Though Geny recognizes a theoretical supremacy of natural law and suggests that in the case of an absolute conflict natural law must be superior to the written law he realizes the impracticability of this conclusion,[28] and he says, "I believe for myself, that plain good sense, elementary observation, and universal testimony, acknowledging the primary necessity of order and recognizing that order can be established only by a rule emanating from an effective authority, suffice amply to justify to the reason the legitimate preeminence of the written positive law."[29] The main obstacle, he thinks, which prevents the maintenance of the principles of natural law when they come into conflict with the positive written law is that these principles of natural law, however firm their basis, consist only of general directions of conduct. They are too abstract and too evanescent for the concrete circumstances of social life, especially when they clash with the definite judgments of formal authorities. It is his belief that this vagueness can in part be overcome by bills of rights in written constitutions wherein are expressed the essential principles of immutable natural law. This expedient, however, is regarded as unsatisfactory, for either the written constitution becomes over-rigid and an obstacle to legitimate progress[30] or it loses its rigor in an indefinitiveness that discredits the value of a written instrument.[31]

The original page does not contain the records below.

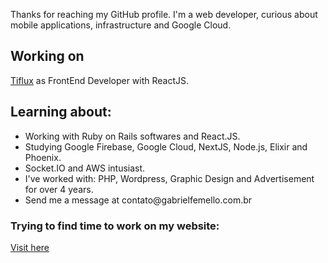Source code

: <p>Thanks for reaching my GitHub profile. I'm a web developer, curious about mobile applications, infrastructure and Google Cloud.</p>

<h2>Working on</h2>
<p>
  <a href="https://www.tiflux.com">Tiflux</a> as FrontEnd Developer with ReactJS.
</p>
<h2>Learning about:</h2>
<ul>
<li> Working with Ruby on Rails softwares and React.JS. </li>
<li> Studying Google Firebase, Google Cloud, NextJS, Node.js, Elixir and Phoenix.</li>
<li> Socket.IO and AWS intusiast. </li>
<li> I've worked with: PHP, Wordpress, Graphic Design and Advertisement for over 4 years. </li>
<li> Send me a message at contato@gabrielfemello.com.br</li>
</ul>
<h3> Trying to find time to work on my website:</h3>
<p><a href="https://www.gabrielfemello.com.br" target="_blank">Visit here</a></p>
<!--
**GabrielFeMello/GabrielFeMello** is a ✨ _special_ ✨ repository because its `README.md` (this file) appears on your GitHub profile.

Here are some ideas to get you started:

-->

In his judgment, however, a rigid constitution judiciously used and broadly interpreted might be useful, if it could be given an effective sanction and if its precepts could be placed beyond the reach of ordinary law. Hence some method must be found to temper practically "the brutal power of the written laws, in order to stop their action or impair their results every time that they attempt to interfere with justice, to slight the objective factors of the social life, or to pass beyond the injunctions or prohibitions of natural law."[32]

Among the devices to temper arbitrariness in the enforcing of the law Geny commends the "exception d'inconstitutionnalité," the declaring of a law invalid by the judiciary, which he believes could be adopted, in a measure at least, without contradicting any essential principle of French public law. On the contrary it is his judgment that such authority wielded by judges would serve to assure a guarantee of the indispensable application of the principles of public law.[33] Admitting the difficulties and the weaknesses of the American plan of judicial review of legislative enactments to test their validity, which has led critics to speak of it as a "government by judges," Geny concludes that the organization of the judiciary in France and the traditions of the country would prevent such excesses and that it would be in "perfect harmony with the essential bases of the French constitution" to adopt a similar plan. To those who claim that the existing courts of France would be unequal to the responsibilities of so great a power and that a special court should be created for this purpose, Geny replies that such a proposal is wholly unnecessary and that from every standpoint the matter could be left to the jurisdiction of the regularly established tribunals.[34]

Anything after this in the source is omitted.